Why the Boston Marathon Bombing was not about running

Charity runs. Remembrance runs. T-shirts. Giving. Praying. Awareness.

The running community has done a lot since the Boston Marathon Bombings in April.

But I’m not 100% sure that the bombings should be about running. Or the runners.

As we know, no Boston Marathon runners were killed in the bombings. I’m not sure if any were injured critically or experienced life-threatening or -changing injuries. To my knowledge, there were not. If I’m wrong, then, of course the story is different. But on the surface, the people most physically effected were standing on the sidelines. They were spectators. A son. A student. And a supporter.

Not runners.

They hadn’t trained for something for years and years. They hadn’t gone a grueling 23.something miles before the bombings occurred. They were there to cheer others — some family members — on who had.

The way that the running community has responded has been awesome. Truly awesome and truly indicative of the people who make up the running community. But I don’t want to lose sight of the people at the heart of the issue. And I surely do not want runners to feel like the attention has to be on them because this tragedy took place at a run. It is definitely unfortunate that the crowd that would be drawn by the run was what motivated the bombers. But I don’t think they had the running community in mind when they made up their plan. If the running community wants to claim something having to do with the Boston Marathon bombing, it’s extremely indirect and minute compared to what the families of the actual victims are facing. And I don’t see them going out for a remembrance run.

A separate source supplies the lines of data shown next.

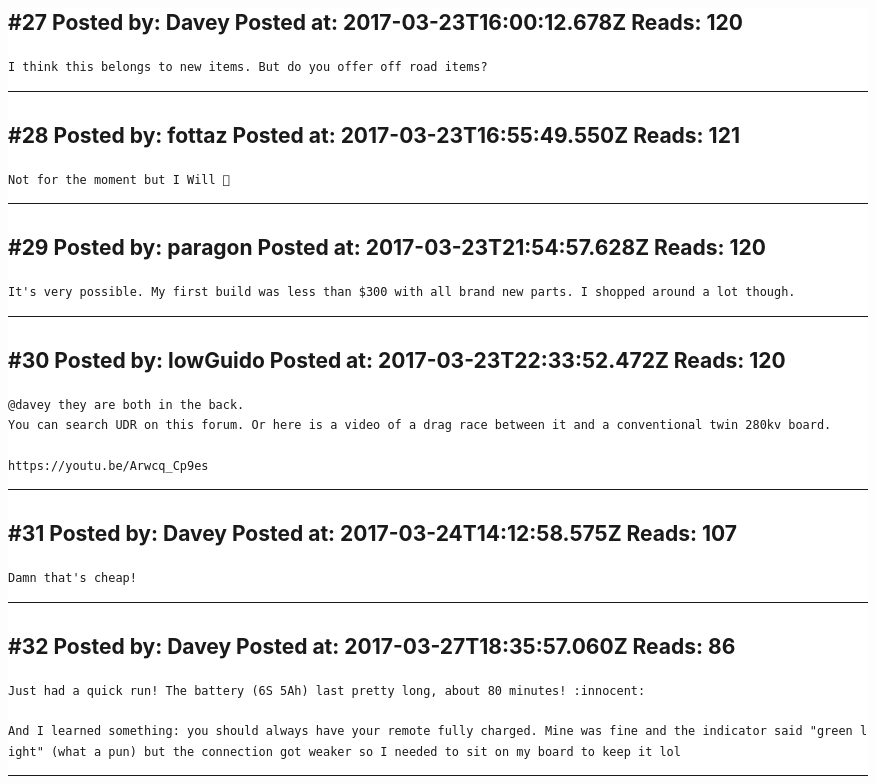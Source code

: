 ## \#27 Posted by: Davey Posted at: 2017-03-23T16:00:12.678Z Reads: 120

```
I think this belongs to new items. But do you offer off road items?
```

---
## \#28 Posted by: fottaz Posted at: 2017-03-23T16:55:49.550Z Reads: 121

```
Not for the moment but I Will 🤘
```

---
## \#29 Posted by: paragon Posted at: 2017-03-23T21:54:57.628Z Reads: 120

```
It's very possible. My first build was less than $300 with all brand new parts. I shopped around a lot though.
```

---
## \#30 Posted by: lowGuido Posted at: 2017-03-23T22:33:52.472Z Reads: 120

```
@davey they are both in the back. 
You can search UDR on this forum. Or here is a video of a drag race between it and a conventional twin 280kv board.

https://youtu.be/Arwcq_Cp9es
```

---
## \#31 Posted by: Davey Posted at: 2017-03-24T14:12:58.575Z Reads: 107

```
Damn that's cheap!
```

---
## \#32 Posted by: Davey Posted at: 2017-03-27T18:35:57.060Z Reads: 86

```
Just had a quick run! The battery (6S 5Ah) last pretty long, about 80 minutes! :innocent:

And I learned something: you should always have your remote fully charged. Mine was fine and the indicator said "green light" (what a pun) but the connection got weaker so I needed to sit on my board to keep it lol
```

---
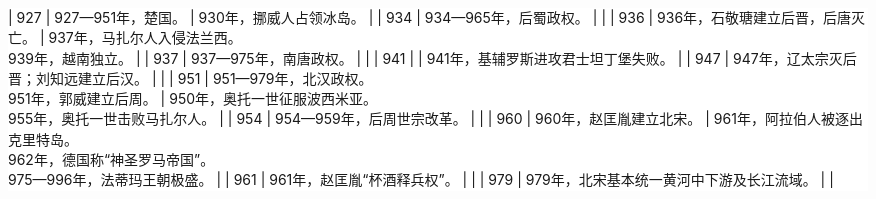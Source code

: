 | 927   | 927—951年，楚国。                                                                                                                                                                                                                                  | 930年，挪威人占领冰岛。                                                                                                                                                                                                                                                                                 |
| 934   | 934—965年，后蜀政权。                                                                                                                                                                                                                                |                                                                                                                                                                                                                                                                                               |
| 936   | 936年，石敬瑭建立后晋，后唐灭亡。                                                                                                                                                                                                                            | 937年，马扎尔人入侵法兰西。<br>939年，越南独立。                                                                                                                                                                                                                                                                 |
| 937   | 937—975年，南唐政权。                                                                                                                                                                                                                                |                                                                                                                                                                                                                                                                                               |
| 941   |                                                                                                                                                                                                                                               | 941年，基辅罗斯进攻君士坦丁堡失败。                                                                                                                                                                                                                                                                           |
| 947   | 947年，辽太宗灭后晋；刘知远建立后汉。                                                                                                                                                                                                                          |                                                                                                                                                                                                                                                                                               |
| 951   | 951—979年，北汉政权。<br>951年，郭威建立后周。                                                                                                                                                                                                                | 950年，奥托一世征服波西米亚。<br>955年，奥托一世击败马扎尔人。                                                                                                                                                                                                                                                          |
| 954   | 954—959年，后周世宗改革。                                                                                                                                                                                                                              |                                                                                                                                                                                                                                                                                               |
| 960   | 960年，赵匡胤建立北宋。                                                                                                                                                                                                                                 | 961年，阿拉伯人被逐出克里特岛。<br>962年，德国称“神圣罗马帝国”。<br>975—996年，法蒂玛王朝极盛。                                                                                                                                                                                                                                   |
| 961   | 961年，赵匡胤“杯酒释兵权”。                                                                                                                                                                                                                              |                                                                                                                                                                                                                                                                                               |
| 979   | 979年，北宋基本统一黄河中下游及长江流域。                                                                                                                                                                                                                        |                                                                                                                                                                                                                                                                                               |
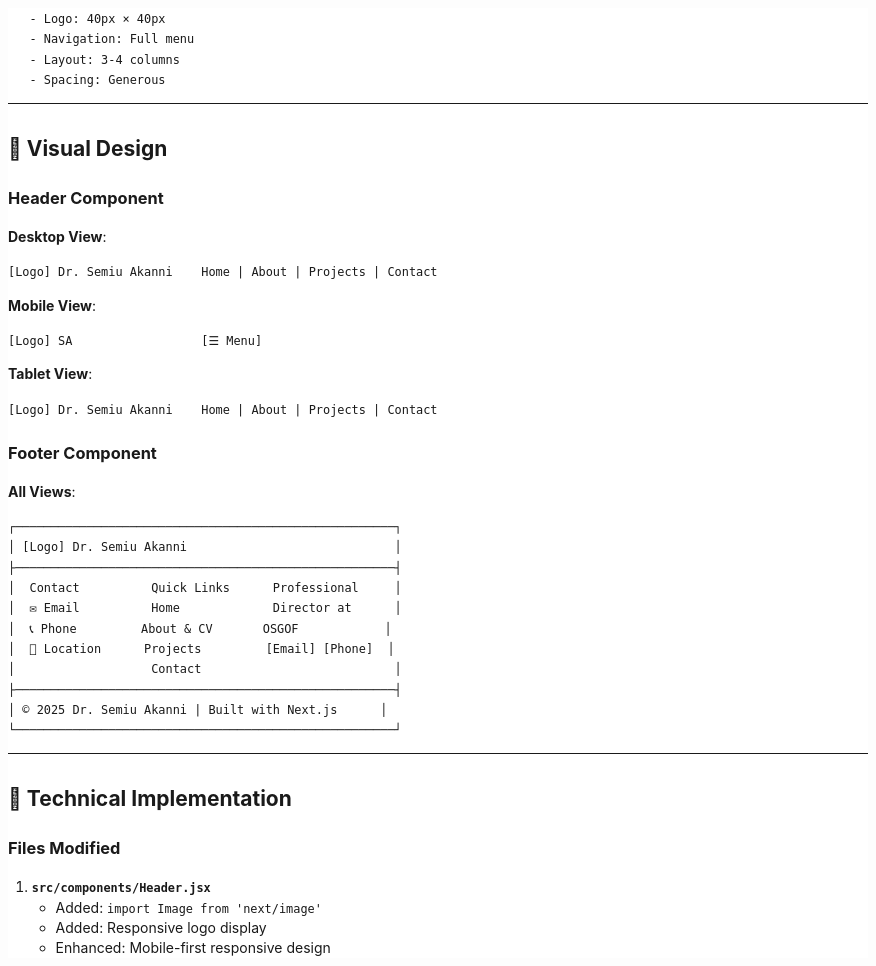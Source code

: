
 ```
   - Logo: 40px × 40px
   - Navigation: Full menu
   - Layout: 3-4 columns
   - Spacing: Generous
```

---

## 🎨 Visual Design

### Header Component
**Desktop View**:
```
[Logo] Dr. Semiu Akanni    Home | About | Projects | Contact
```

**Mobile View**:
```
[Logo] SA                  [☰ Menu]
```

**Tablet View**:
```
[Logo] Dr. Semiu Akanni    Home | About | Projects | Contact
```

### Footer Component
**All Views**:
```
┌─────────────────────────────────────────────────────┐
│ [Logo] Dr. Semiu Akanni                             │
├─────────────────────────────────────────────────────┤
│  Contact          Quick Links      Professional     │
│  ✉ Email          Home             Director at      │
│  📞 Phone         About & CV       OSGOF            │
│  📍 Location      Projects         [Email] [Phone]  │
│                   Contact                           │
├─────────────────────────────────────────────────────┤
│ © 2025 Dr. Semiu Akanni | Built with Next.js      │
└─────────────────────────────────────────────────────┘
```

---

## 🔧 Technical Implementation

### Files Modified
1. **`src/components/Header.jsx`**
   - Added: `import Image from 'next/image'`
   - Added: Responsive logo display
   - Enhanced: Mobile-first responsive design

So how do we as runners support our supporters? If it’s easy for you to pay homage by running or wearing something or saying something, then that’s how you choose to remember it, and that’s fine. But honestly, the biggest way to support the real victims is to never, ever quit. Don’t stop supporting events like these. In fact, further support them. Donations are the best way. But not quitting is a huge, impactful “F YOU” to the type of people who chose to use this venue as a terrorist attack. And a huge promise to the people who enjoyed attending them. Run more races than you’ve ever run. And attend even more just to spectate. And say “thank you, thank you, thank you” to anyone who has ever gone to a race just to watch you run.

And always keep this story alive. CBS Boston has a great post up with many peoples’ stories.

I can’t wait for this-coming April. I hope it’s the highest-attended Boston Marathon ever.